Designing Future Warehouse-Scale Computers for Sirius, an End-to-End Voice and Vision Personal Assistant 为天狼星设计未来的仓库级计算机，一个端到端的语音和视觉个人助理

IF 1.5 4区计算机科学 Q2 COMPUTER SCIENCE, THEORY & METHODS

ACM Transactions on Computer Systems

Pub Date : 2016-04-06 DOI: 10.1145/2870631

Johann Hauswald, M. Laurenzano, Yunqi Zhang, Hailong Yang, Yiping Kang, Cheng Li, A. Rovinski, Arjun Khurana, R. Dreslinski, T. Mudge, V. Petrucci, Lingjia Tang, Jason Mars

As user demand scales for intelligent personal assistants (IPAs) such as Apple’s Siri, Google’s Google Now, and Microsoft’s Cortana, we are approaching the computational limits of current datacenter (DC) architectures. It is an open question how future server architectures should evolve to enable this emerging class of applications, and the lack of an open-source IPA workload is an obstacle in addressing this question. In this article, we present the design of Sirius, an open end-to-end IPA Web-service application that accepts queries in the form of voice and images, and responds with natural language. We then use this workload to investigate the implications of four points in the design space of future accelerator-based server architectures spanning traditional CPUs, GPUs, manycore throughput co-processors, and FPGAs. To investigate future server designs for Sirius, we decompose Sirius into a suite of eight benchmarks (Sirius Suite) comprising the computationally intensive bottlenecks of Sirius.
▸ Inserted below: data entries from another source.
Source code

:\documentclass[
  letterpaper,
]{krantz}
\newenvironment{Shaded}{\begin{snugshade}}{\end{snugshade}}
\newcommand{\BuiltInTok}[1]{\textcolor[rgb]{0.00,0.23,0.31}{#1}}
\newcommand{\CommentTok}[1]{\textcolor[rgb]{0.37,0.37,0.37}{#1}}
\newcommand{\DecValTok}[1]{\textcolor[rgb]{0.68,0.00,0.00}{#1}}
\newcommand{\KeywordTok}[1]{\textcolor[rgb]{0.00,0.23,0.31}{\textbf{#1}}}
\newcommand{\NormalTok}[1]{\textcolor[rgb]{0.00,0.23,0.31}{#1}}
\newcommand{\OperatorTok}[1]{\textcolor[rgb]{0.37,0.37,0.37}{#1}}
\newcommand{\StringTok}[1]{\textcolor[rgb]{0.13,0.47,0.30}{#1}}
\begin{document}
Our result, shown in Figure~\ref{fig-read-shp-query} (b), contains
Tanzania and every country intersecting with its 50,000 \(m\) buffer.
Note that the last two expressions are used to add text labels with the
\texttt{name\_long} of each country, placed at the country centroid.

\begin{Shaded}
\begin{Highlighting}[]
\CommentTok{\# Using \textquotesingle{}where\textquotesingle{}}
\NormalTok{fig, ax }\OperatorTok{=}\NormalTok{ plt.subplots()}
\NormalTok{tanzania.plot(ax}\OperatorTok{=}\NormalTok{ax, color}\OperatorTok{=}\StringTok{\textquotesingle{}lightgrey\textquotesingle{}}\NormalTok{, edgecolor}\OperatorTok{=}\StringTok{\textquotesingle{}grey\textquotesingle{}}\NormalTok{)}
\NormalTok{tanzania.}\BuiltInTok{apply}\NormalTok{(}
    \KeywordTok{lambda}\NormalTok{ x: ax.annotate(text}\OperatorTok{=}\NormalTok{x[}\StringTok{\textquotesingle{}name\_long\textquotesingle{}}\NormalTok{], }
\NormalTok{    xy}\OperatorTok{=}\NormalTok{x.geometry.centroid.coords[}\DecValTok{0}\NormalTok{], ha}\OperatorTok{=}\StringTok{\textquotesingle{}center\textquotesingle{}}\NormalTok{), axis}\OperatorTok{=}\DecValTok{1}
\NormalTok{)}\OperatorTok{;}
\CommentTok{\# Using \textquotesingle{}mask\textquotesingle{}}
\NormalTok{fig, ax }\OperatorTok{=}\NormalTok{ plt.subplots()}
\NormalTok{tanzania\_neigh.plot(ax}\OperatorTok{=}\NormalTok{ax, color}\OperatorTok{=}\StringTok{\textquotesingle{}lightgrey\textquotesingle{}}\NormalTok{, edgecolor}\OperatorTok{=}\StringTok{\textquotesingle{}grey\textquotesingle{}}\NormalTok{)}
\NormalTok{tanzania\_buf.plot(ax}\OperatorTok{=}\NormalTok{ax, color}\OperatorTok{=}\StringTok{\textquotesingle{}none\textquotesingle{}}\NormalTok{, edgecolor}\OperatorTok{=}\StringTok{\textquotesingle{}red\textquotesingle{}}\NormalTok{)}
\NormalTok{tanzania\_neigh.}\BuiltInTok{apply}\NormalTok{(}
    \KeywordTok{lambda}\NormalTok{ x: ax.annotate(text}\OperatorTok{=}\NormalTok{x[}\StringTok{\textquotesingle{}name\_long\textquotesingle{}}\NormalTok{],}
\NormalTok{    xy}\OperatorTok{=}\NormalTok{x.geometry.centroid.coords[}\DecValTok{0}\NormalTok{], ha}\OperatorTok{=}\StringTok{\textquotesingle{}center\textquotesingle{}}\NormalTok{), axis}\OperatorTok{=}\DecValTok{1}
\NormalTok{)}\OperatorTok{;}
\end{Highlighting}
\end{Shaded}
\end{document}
We port Sirius Suite to a spectrum of accelerator platforms and use the performance and power trade-offs across these platforms to perform a total cost of ownership (TCO) analysis of various server design points. In our study, we find that accelerators are critical for the future scalability of IPA services. Our results show that GPU- and FPGA-accelerated servers improve the query latency on average by 8.5× and 15×, respectively. For a given throughput, GPU- and FPGA-accelerated servers can reduce the TCO of DCs by 2.3× and 1.3×, respectively.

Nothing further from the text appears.